# [Input data]
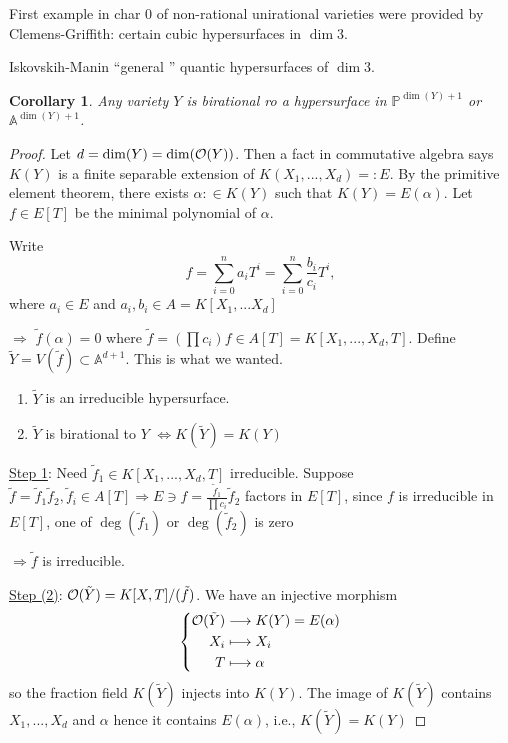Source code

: \documentclass[11pt]{article}
\newtheorem{cor}[thm]{Corollary}
\newcommand{\affn}{\mathbb A}
\newcommand{\proj}{\mathbb P}
\newcommand{\calo}{{\cal O}}
\newcommand{\Lrta}{\Longrightarrow}
\newcommand{\lrta}{\longrightarrow}
\newcommand{\Llrta}{\Longleftrightarrow}
\begin{document}
First example in char $0$ of non-rational unirational varieties were provided by Clemens-Griffith: certain cubic hypersurfaces in $\dim 3$. 

Iskovskih-Manin ``general '' quantic hypersurfaces of $\dim 3$.

\begin{cor}
Any variety $Y$ is birational ro a hypersurface in $\proj^{\dim(Y)+1}$ or $\affn^{\dim(Y)+1}$.
\end{cor}
\begin{proof}
Let $d=\dim(Y)=\dim(\calo(Y))$. Then a fact in commutative algebra says $K(Y)$ is a finite separable extension of $K(X_1,...,X_d)=:E$. By the primitive element theorem, there exists $\alpha:\in K(Y)$ such that  $K(Y)=E(\alpha)$. Let $f\in E[T]$ be the minimal polynomial of $\alpha$.

Write
$$
f=\sum_{i=0}^na_i T^i=\sum_{i=0}^n \frac{b_i}{c_i} T^i,
$$
where $a_i\in E$ and $a_i, b_i\in A=K[X_1,...X_d]$

$\Lrta$ $\tilde{f}(\alpha)=0$ where $\tilde{f}=\left(\prod c_i\right)f\in A[T]=K[X_1,...,X_d,T]$. Define $\tilde{Y}=V(\tilde{f})\subset \affn^{d+1}$. This is what we wanted.
\begin{enumerate}[label=(\arabic*)]
\item $\tilde{Y}$ is an irreducible hypersurface.
\item $\tilde{Y}$ is birational to $Y$ $\Llrta K(\tilde{Y})=K(Y)$
\end{enumerate}

\underline{Step 1}: Need $\tilde{f}_1\in K[X_1,...,X_d,T]$ irreducible. Suppose $\tilde{f}=\tilde{f}_1\tilde{f}_2, \tilde{f}_i\in A[T]\Lrta E\ni f=\frac{\tilde{f}_1}{\prod c_i}\tilde{f}_2 $ factors in $E[T]$, since $f$ is irreducible in  $E[T]$, one of $\deg(\tilde{f}_1)$ or $\deg(\tilde{f}_2)$ is zero

$\Lrta \tilde{f}$ is irreducible.

\underline{Step (2)}: $\calo(\tilde{Y})=K[X,T]/(\tilde{f})$. We have an injective morphism
$$
\left\{\begin{aligned}
 \calo(\tilde{Y})&\lrta K(Y)=E(\alpha)\\
 X_i&\longmapsto X_i\\
 T&\longmapsto \alpha
\end{aligned}
\right.
$$
so the fraction field $K(\tilde{Y})$ injects into $K(Y)$. The image of $K(\tilde{Y})$ contains $X_1,...,X_d$ and $\alpha$ hence it contains $E(\alpha)$, i.e., $K(\tilde{Y})=K(Y)$
\end{proof}
\end{document}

# [What the exercise asks]
The entries above, every one of them, should be retyped exactly, with no pictures carried over.

# [Task response]
Source code

: \documentclass[11pt]{article}
\newtheorem{cor}[thm]{Corollary}
\newcommand{\affn}{\mathbb A}
\newcommand{\proj}{\mathbb P}
\newcommand{\calo}{{\cal O}}
\newcommand{\Lrta}{\Longrightarrow}
\newcommand{\lrta}{\longrightarrow}
\newcommand{\Llrta}{\Longleftrightarrow}
\begin{document}
First example in char $0$ of non-rational unirational varieties were provided by Clemens-Griffith: certain cubic hypersurfaces in $\dim 3$. 

Iskovskih-Manin ``general '' quantic hypersurfaces of $\dim 3$.

\begin{cor}
Any variety $Y$ is birational ro a hypersurface in $\proj^{\dim(Y)+1}$ or $\affn^{\dim(Y)+1}$.
\end{cor}
\begin{proof}
Let $d=\dim(Y)=\dim(\calo(Y))$. Then a fact in commutative algebra says $K(Y)$ is a finite separable extension of $K(X_1,...,X_d)=:E$. By the primitive element theorem, there exists $\alpha:\in K(Y)$ such that  $K(Y)=E(\alpha)$. Let $f\in E[T]$ be the minimal polynomial of $\alpha$.

Write
$$
f=\sum_{i=0}^na_i T^i=\sum_{i=0}^n \frac{b_i}{c_i} T^i,
$$
where $a_i\in E$ and $a_i, b_i\in A=K[X_1,...X_d]$

$\Lrta$ $\tilde{f}(\alpha)=0$ where $\tilde{f}=\left(\prod c_i\right)f\in A[T]=K[X_1,...,X_d,T]$. Define $\tilde{Y}=V(\tilde{f})\subset \affn^{d+1}$. This is what we wanted.
\begin{enumerate}[label=(\arabic*)]
\item $\tilde{Y}$ is an irreducible hypersurface.
\item $\tilde{Y}$ is birational to $Y$ $\Llrta K(\tilde{Y})=K(Y)$
\end{enumerate}

\underline{Step 1}: Need $\tilde{f}_1\in K[X_1,...,X_d,T]$ irreducible. Suppose $\tilde{f}=\tilde{f}_1\tilde{f}_2, \tilde{f}_i\in A[T]\Lrta E\ni f=\frac{\tilde{f}_1}{\prod c_i}\tilde{f}_2 $ factors in $E[T]$, since $f$ is irreducible in  $E[T]$, one of $\deg(\tilde{f}_1)$ or $\deg(\tilde{f}_2)$ is zero

$\Lrta \tilde{f}$ is irreducible.

\underline{Step (2)}: $\calo(\tilde{Y})=K[X,T]/(\tilde{f})$. We have an injective morphism
$$
\left\{\begin{aligned}
 \calo(\tilde{Y})&\lrta K(Y)=E(\alpha)\\
 X_i&\longmapsto X_i\\
 T&\longmapsto \alpha
\end{aligned}
\right.
$$
so the fraction field $K(\tilde{Y})$ injects into $K(Y)$. The image of $K(\tilde{Y})$ contains $X_1,...,X_d$ and $\alpha$ hence it contains $E(\alpha)$, i.e., $K(\tilde{Y})=K(Y)$
\end{proof}
\end{document}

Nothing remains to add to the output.